Polynomial stability of piezoelectric beams with magnetic effect and tip body

TL;DR

This paper investigates the mathematical stability properties of a piezoelectric beam with magnetic effects and tip load, demonstrating polynomial decay of energy over time through advanced operator theory techniques.

Contribution

It introduces a novel analysis of the beam's stability, proving polynomial decay without exponential stability using a new abstract formulation.

Findings

The system is not exponentially stable.

The system exhibits polynomial stability.
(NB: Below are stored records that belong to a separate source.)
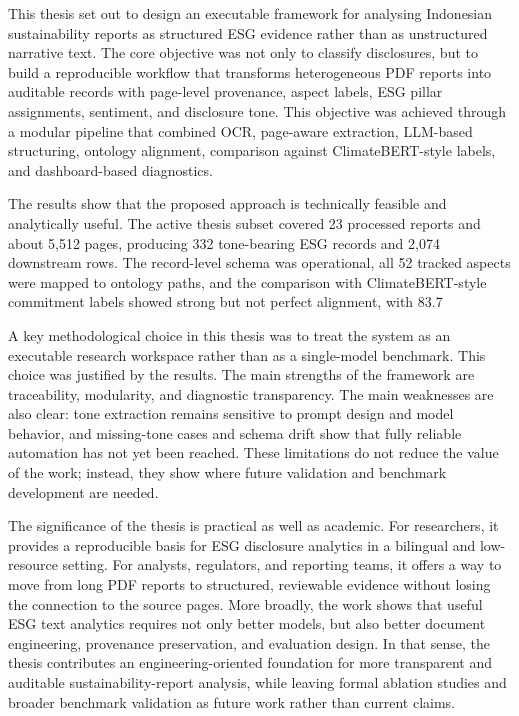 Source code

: This thesis set out to design an executable framework for analysing Indonesian sustainability reports as structured ESG evidence rather than as unstructured narrative text. The core objective was not only to classify disclosures, but to build a reproducible workflow that transforms heterogeneous PDF reports into auditable records with page-level provenance, aspect labels, ESG pillar assignments, sentiment, and disclosure tone. This objective was achieved through a modular pipeline that combined OCR, page-aware extraction, LLM-based structuring, ontology alignment, comparison against ClimateBERT-style labels, and dashboard-based diagnostics.

The results show that the proposed approach is technically feasible and analytically useful. The active thesis subset covered 23 processed reports and about 5,512 pages, producing 332 tone-bearing ESG records and 2,074 downstream rows. The record-level schema was operational, all 52 tracked aspects were mapped to ontology paths, and the comparison with ClimateBERT-style commitment labels showed strong but not perfect alignment, with 83.7%

A key methodological choice in this thesis was to treat the system as an executable research workspace rather than as a single-model benchmark. This choice was justified by the results. The main strengths of the framework are traceability, modularity, and diagnostic transparency. The main weaknesses are also clear: tone extraction remains sensitive to prompt design and model behavior, and missing-tone cases and schema drift show that fully reliable automation has not yet been reached. These limitations do not reduce the value of the work; instead, they show where future validation and benchmark development are needed.

The significance of the thesis is practical as well as academic. For researchers, it provides a reproducible basis for ESG disclosure analytics in a bilingual and low-resource setting. For analysts, regulators, and reporting teams, it offers a way to move from long PDF reports to structured, reviewable evidence without losing the connection to the source pages. More broadly, the work shows that useful ESG text analytics requires not only better models, but also better document engineering, provenance preservation, and evaluation design. In that sense, the thesis contributes an engineering-oriented foundation for more transparent and auditable sustainability-report analysis, while leaving formal ablation studies and broader benchmark validation as future work rather than current claims.
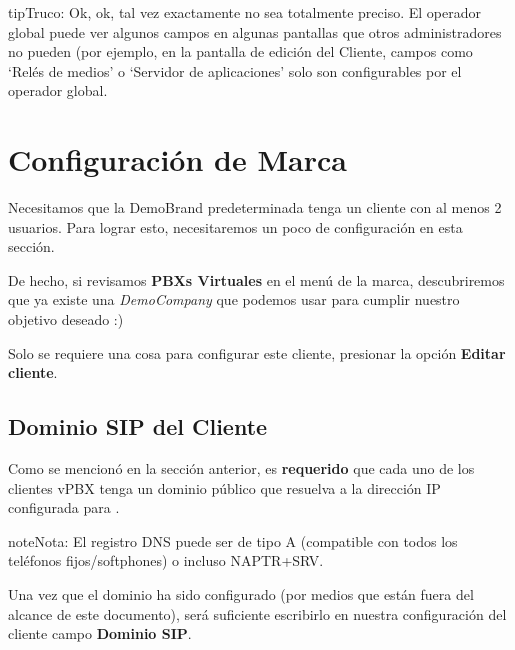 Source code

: \documentclass[letterpaper,10pt,spanish]{sphinxmanual}
\begin{document}
\begin{notice}{tip}{Truco:}
Ok, ok, tal vez exactamente no sea totalmente preciso. El operador global puede ver algunos campos en algunas pantallas que otros administradores no pueden (por ejemplo, en la pantalla de edición del Cliente, campos como `Relés de medios' o `Servidor de aplicaciones' solo son configurables por el operador global.
\end{notice}


\section{Configuración de Marca}
\label{getting_started/internal_calls/brand_portal::doc}\label{getting_started/internal_calls/brand_portal:brand-configuration}\label{getting_started/internal_calls/brand_portal:id1}
Necesitamos que la DemoBrand predeterminada tenga un cliente con al menos 2 usuarios. Para lograr esto, necesitaremos un poco de configuración en esta sección.

De hecho, si revisamos \textbf{PBXs Virtuales} en el menú de la marca, descubriremos que ya existe una \emph{DemoCompany} que podemos usar para cumplir nuestro objetivo deseado :)

Solo se requiere una cosa para configurar este cliente, presionar la opción \textbf{Editar cliente}.
\label{getting_started/internal_calls/brand_portal:domain-per-client}

\subsection{Dominio SIP del Cliente}
\label{getting_started/internal_calls/brand_portal:domain-per-client}\label{getting_started/internal_calls/brand_portal:id2}\label{getting_started/internal_calls/brand_portal:client-sip-domain}
Como se mencionó en la sección anterior, es \textbf{requerido} que cada uno de los clientes vPBX tenga un dominio público que resuelva a la dirección IP configurada para {\hyperref[administration_portal/platform/infrastructure/proxy_users:proxyusers]{}}.

\begin{notice}{note}{Nota:}
El registro DNS puede ser de tipo A (compatible con todos los teléfonos fijos/softphones) o incluso NAPTR+SRV.
\end{notice}

Una vez que el dominio ha sido configurado (por medios que están fuera del alcance de este documento), será suficiente escribirlo en nuestra configuración del cliente campo \textbf{Dominio SIP}.
\end{document}
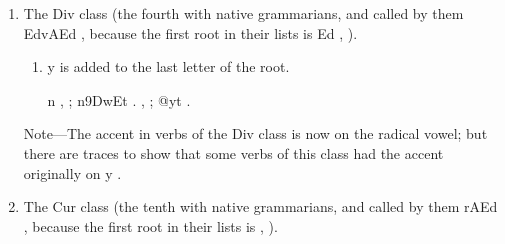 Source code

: \begin{enumerate}
\begin{enumerate}
    {\dn {}} , ; {\dn {}dEt} . {\dn Er}
    , ; {\dn EryEt} . {\dn {}} , ; {\dn {}vEt} . {\dn {}} , ;
  {\dn Em\5yt\?} . {\dn {}} , ;
  {\dn EkrEt} .
  \end{enumerate}

  \begin{note}
    Note—The accent in verbs of the Tud class was originally on the
    intermediate {\dn a} ; hence never guṇa of the radical vowel.
  \end{note}

\item The Div class (the fourth with native grammarians, and called by
  them {\dn EdvAEd} , because the first root in their lists is
  {\dn Ed} , ).

  \begin{enumerate}
  \item {\dn y}  is added to the last letter of the root.

    {\dn n} , ; {\dn n\39DwEt} . {\dn {}}
    , ; {\dn {}@yt\?} .
  \end{enumerate}

  \begin{note}
    Note—The accent in verbs of the Div class is now on the radical
    vowel; but there are traces to show that some verbs of this class
    had the accent originally on {\dn y} .
  \end{note}

\item The Cur class (the tenth with native grammarians, and called by
  them {\dn {}rAEd} , because the first root in their lists is
  {\dn {}} , ).


\end{enumerate}

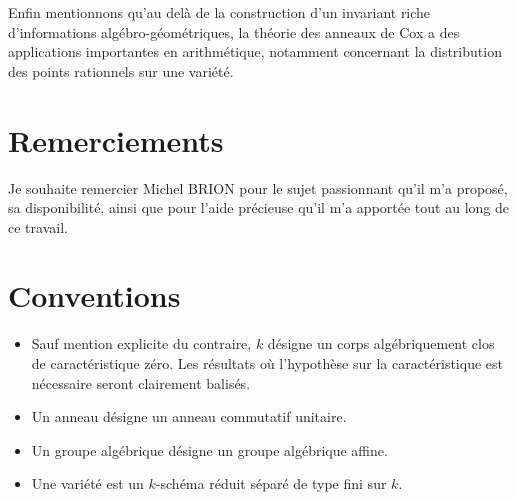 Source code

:Enfin mentionnons qu'au delà de la construction d'un invariant riche d'informations algébro-géométriques, la théorie des anneaux de Cox a des applications importantes en arithmétique, notamment concernant la distribution des points rationnels sur une variété.



\section*{Remerciements}

Je souhaite remercier Michel BRION pour le sujet passionnant qu'il m'a proposé, sa disponibilité, ainsi que pour l'aide précieuse qu'il m'a apportée tout au long de ce travail.

\section*{Conventions}
\label{conventions}

\begin{itemize}
\item Sauf mention explicite du contraire, $k$ désigne un corps algébriquement clos de caractéristique zéro. Les résultats où l'hypothèse sur la caractéristique est nécessaire seront clairement balisés.
\item Un anneau désigne un anneau commutatif unitaire.
\item Un groupe algébrique désigne un groupe algébrique affine.
\item Une variété est un $k$-schéma réduit séparé de type fini sur $k$.
\end{itemize}


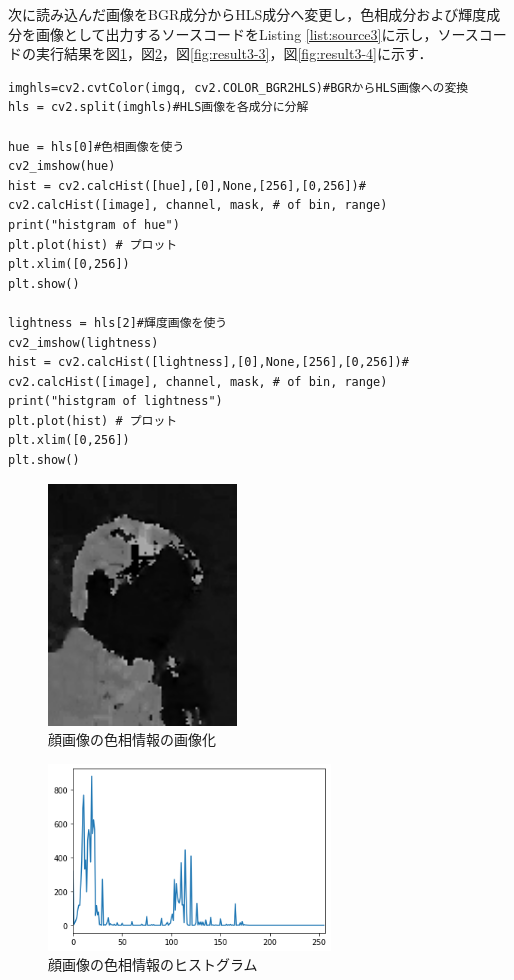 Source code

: \documentclass[uplatex]{jsarticle}
\begin{document}
次に読み込んだ画像をBGR成分からHLS成分へ変更し，色相成分および輝度成分を画像として出力するソースコードをListing \ref{list:source3}に示し，ソースコードの実行結果を図\ref{fig:result3-1}，図\ref{fig:result3-2}，図\ref{fig:result3-3}，図\ref{fig:result3-4}に示す．
\begin{lstlisting}[caption=画像のHLSへの変換,label=list:source3]
imghls=cv2.cvtColor(imgq, cv2.COLOR_BGR2HLS)#BGRからHLS画像への変換
hls = cv2.split(imghls)#HLS画像を各成分に分解

hue = hls[0]#色相画像を使う
cv2_imshow(hue)
hist = cv2.calcHist([hue],[0],None,[256],[0,256])#　cv2.calcHist([image], channel, mask, # of bin, range)
print("histgram of hue")
plt.plot(hist) # プロット
plt.xlim([0,256])
plt.show()

lightness = hls[2]#輝度画像を使う
cv2_imshow(lightness)
hist = cv2.calcHist([lightness],[0],None,[256],[0,256])#　cv2.calcHist([image], channel, mask, # of bin, range)
print("histgram of lightness")
plt.plot(hist) # プロット
plt.xlim([0,256])
plt.show()
\end{lstlisting}

\begin{figure}[htbp]
  \begin{center}
    \includegraphics[clip,width=5.0cm]{figures/result3-1.png}
    \caption{顔画像の色相情報の画像化}
    \label{fig:result3-1}
  \end{center}
\end{figure}

\begin{figure}[htbp]
  \begin{center}
    \includegraphics[clip,width=7.5cm]{figures/result3-2.png}
    \caption{顔画像の色相情報のヒストグラム}
    \label{fig:result3-2}
  \end{center}
\end{figure}
\end{document}
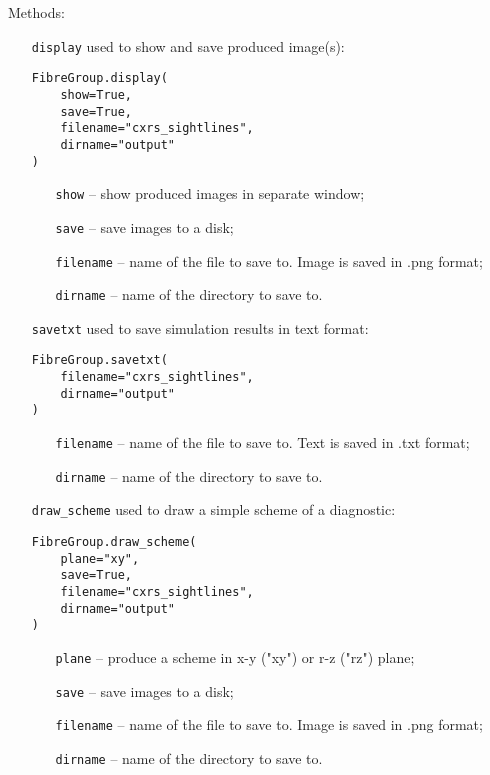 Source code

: \documentclass[../../main]{subfiles}
\begin{document}
Methods:
\begin{itemize}[align=left]
    \item[\texttt{display}] used to show and save produced image(s):
          \begin{verbatim}
FibreGroup.display(
    show=True,
    save=True,
    filename="cxrs_sightlines",
    dirname="output"
)
        \end{verbatim}
          \begin{itemize}[align=left]
              \item[\texttt{show}] -- show produced images in separate window;
              \item[\texttt{save}] -- save images to a disk;
              \item[\texttt{filename}] -- name of the file to save to. Image is saved in .png format;
              \item[\texttt{dirname}] -- name of the directory to save to.
          \end{itemize}

    \item[\texttt{savetxt}] used to save simulation results in text format:
          \begin{verbatim}
FibreGroup.savetxt(
    filename="cxrs_sightlines",
    dirname="output"
)
        \end{verbatim}
          \begin{itemize}[align=left]
              \item[\texttt{filename}] -- name of the file to save to. Text is saved in .txt format;
              \item[\texttt{dirname}] -- name of the directory to save to.
          \end{itemize}

    \item[\texttt{draw\_scheme}] used to draw a simple scheme of a diagnostic:
          \begin{verbatim}
FibreGroup.draw_scheme(
    plane="xy",
    save=True,
    filename="cxrs_sightlines",
    dirname="output"
)
        \end{verbatim}
          \begin{itemize}[align=left]
              \item[\texttt{plane}] -- produce a scheme in x-y ("xy") or r-z ("rz") plane;
              \item[\texttt{save}] -- save images to a disk;
              \item[\texttt{filename}] -- name of the file to save to. Image is saved in .png format;
              \item[\texttt{dirname}] -- name of the directory to save to.
          \end{itemize}
\end{itemize}
\end{document}
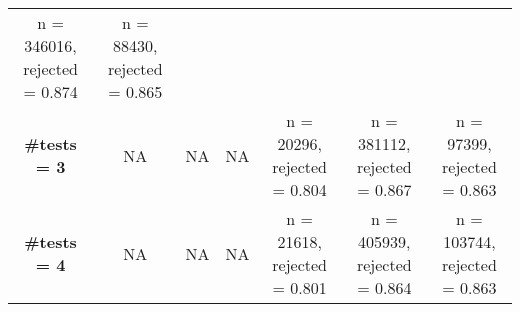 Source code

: \documentclass[
]{article}
\begin{document}
\begin{longtable}[]{@{}ccccccc@{}}
\begin{minipage}[t]{0.16\columnwidth}
n = 346016, rejected = 0.874\strut
\end{minipage} & \begin{minipage}[t]{0.16\columnwidth}\centering
n = 88430, rejected = 0.865\strut
\end{minipage}\tabularnewline
\begin{minipage}[t]{0.09\columnwidth}\centering
\textbf{\#tests = 3}\strut
\end{minipage} & \begin{minipage}[t]{0.08\columnwidth}\centering
NA\strut
\end{minipage} & \begin{minipage}[t]{0.08\columnwidth}\centering
NA\strut
\end{minipage} & \begin{minipage}[t]{0.08\columnwidth}\centering
NA\strut
\end{minipage} & \begin{minipage}[t]{0.15\columnwidth}\centering
n = 20296, rejected = 0.804\strut
\end{minipage} & \begin{minipage}[t]{0.16\columnwidth}\centering
n = 381112, rejected = 0.867\strut
\end{minipage} & \begin{minipage}[t]{0.16\columnwidth}\centering
n = 97399, rejected = 0.863\strut
\end{minipage}\tabularnewline
\begin{minipage}[t]{0.09\columnwidth}\centering
\textbf{\#tests = 4}\strut
\end{minipage} & \begin{minipage}[t]{0.08\columnwidth}\centering
NA\strut
\end{minipage} & \begin{minipage}[t]{0.08\columnwidth}\centering
NA\strut
\end{minipage} & \begin{minipage}[t]{0.08\columnwidth}\centering
NA\strut
\end{minipage} & \begin{minipage}[t]{0.15\columnwidth}\centering
n = 21618, rejected = 0.801\strut
\end{minipage} & \begin{minipage}[t]{0.16\columnwidth}\centering
n = 405939, rejected = 0.864\strut
\end{minipage} & \begin{minipage}[t]{0.16\columnwidth}\centering
n = 103744, rejected = 0.863\strut
\end{minipage}\tabularnewline

\end{longtable}
\end{document}
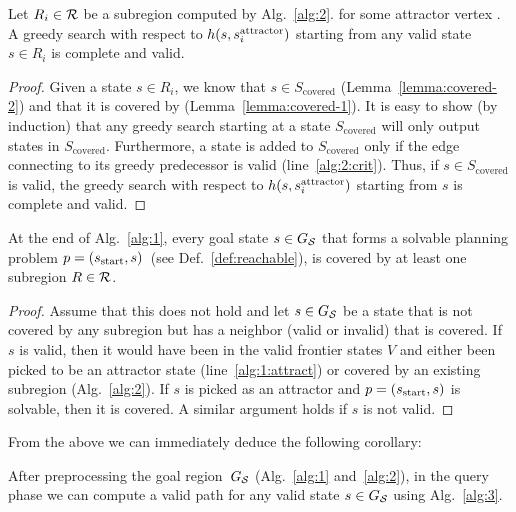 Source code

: \documentclass[a4paper]{report}
\begin{document}
\begin{lemma}
\label{lemma:greedy}
Let $R_i \in \mathcal{R}$ be a subregion computed by Alg.~\ref{alg:2}.
for some attractor vertex \sAttract.
% 
A greedy search with respect to $h(s, s^{\text{attractor}}_i)$  starting from any valid state $s \in R_i$ is complete and valid.
\end{lemma}

\begin{proof}
Given a state $s \in R_i$, we know that $s \in S_{\text{covered}}$ (Lemma~\ref{lemma:covered-2})
and that it is covered by \sAttract (Lemma~\ref{lemma:covered-1}).
%
It is easy to show (by induction) that any greedy search starting at a state $S_{\text{covered}}$ will only output states in $S_{\text{covered}}$.
Furthermore, a state is added to $S_{\text{covered}}$ only if the edge connecting to its greedy predecessor is valid (line~\ref{alg:2:crit}).
Thus, if $s\in S_{\text{covered}}$ is valid, the greedy search with respect to $h(s, s^{\text{attractor}}_i)$  starting from $s$ is complete and valid.
\end{proof}

\begin{lemma}
\label{lemma:coverage}
At the end of Alg.~\ref{alg:1}, every goal state $s \in G_\mathcal{S}$ that forms a solvable planning problem $p = (s_{\textrm{start}}, s)$~(see Def.~\ref{def:reachable}), is covered by at least one subregion $R \in \mathcal{R}$.
\end{lemma}
\begin{proof}
Assume that this does not hold and let $s \in G_\mathcal{S}$ be a state that is not covered by any subregion but has a neighbor (valid or invalid) that is covered.
%
If $s$ is valid, then it would have been in the valid frontier states $V$ and either been picked to be an attractor state (line~\ref{alg:1:attract}) or covered by an existing subregion (Alg.~\ref{alg:2}). If $s$ is picked as an attractor and $p = (s_{\textrm{start}}, s)$ is solvable, then it is covered.
%
A similar argument holds if $s$ is not valid.
\end{proof}

From the above we can immediately deduce the following corollary:

\vspace{2mm}

\begin{cor}
  After preprocessing the goal region~$G_\mathcal{S}$ (Alg.~\ref{alg:1} and~\ref{alg:2}), in the query phase we can compute a valid path for any valid state $s \in G_\mathcal{S}$ using Alg.~\ref{alg:3}.
\end{cor}
\end{document}
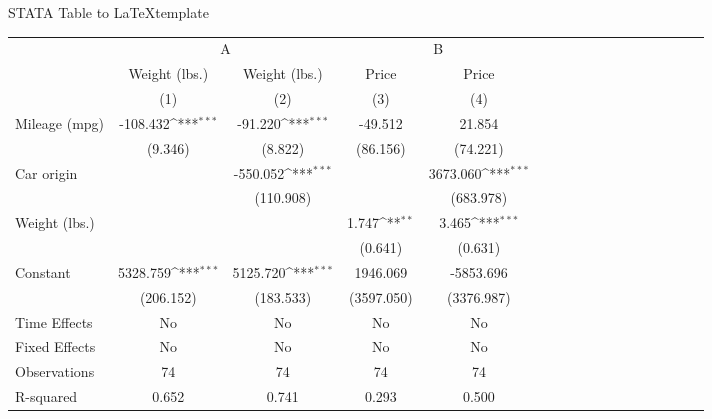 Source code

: \begin{frame}[fragile]{STATA Table to \LaTeX template}
\scriptsize
\centering
\def\sym#1{\ifmmode^{#1}\else\(^{#1}\)\fi}
\caption{A Standard Regression Table}
\begin{threeparttable}

\begin{tabular}{l*{4}{cccc}}
\toprule
                    &\multicolumn{2}{c}{A}                      &\multicolumn{2}{c}{B}                      \\\cmidrule(lr){2-3}\cmidrule(lr){4-5}
                    &\multicolumn{1}{c}{Weight (lbs.)}&\multicolumn{1}{c}{Weight (lbs.)}&\multicolumn{1}{c}{Price}&\multicolumn{1}{c}{Price}\\
                    &\multicolumn{1}{c}{(1)}&\multicolumn{1}{c}{(2)}&\multicolumn{1}{c}{(3)}&\multicolumn{1}{c}{(4)}\\
\midrule
Mileage (mpg)       &    -108.432\sym{***}&     -91.220\sym{***}&     -49.512         &      21.854         \\
                    &     (9.346)         &     (8.822)         &    (86.156)         &    (74.221)         \\
\addlinespace
Car origin          &                     &    -550.052\sym{***}&                     &    3673.060\sym{***}\\
                    &                     &   (110.908)         &                     &   (683.978)         \\
\addlinespace
Weight (lbs.)       &                     &                     &       1.747\sym{**} &       3.465\sym{***}\\
                    &                     &                     &     (0.641)         &     (0.631)         \\
\addlinespace
Constant            &    5328.759\sym{***}&    5125.720\sym{***}&    1946.069         &   -5853.696         \\
                    &   (206.152)         &   (183.533)         &  (3597.050)         &  (3376.987)         \\
\midrule
Time Effects        &          No         &          No         &          No         &          No         \\
Fixed Effects       &          No         &          No         &          No         &          No         \\
Observations        &          74         &          74         &          74         &          74         \\
R-squared           &       0.652         &       0.741         &       0.293         &       0.500         \\
\bottomrule
\end{tabular}


\end{threeparttable}
\end{frame}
Well-posedness is established via Lumer-Philips theorem.

Abstract

In this paper, we consider a dissipative system of one-dimensional piezoelectric beam with magnetic effect and a tip load at the free end of the beam, which is modeled as a special form of double boundary dissipation. Our main aim is to study the well-posedness and asymptotic behavior of this system. By introducing two functions defined on the right boundary, we first transform the original problem into a new abstract form, so as to show the well-posedness of the system by using Lumer-Philips theorem. We then divide the original system into a conservative system and an auxiliary system, and show that the auxiliary problem generates a compact operator. With the help of Wely's theorem, we obtain that the system is not exponentially stable. Moreover, we prove the polynomial stability of the system by using a result of Borichev and Tomilov (Math. Ann. {\bf 347} (2010), 455--478).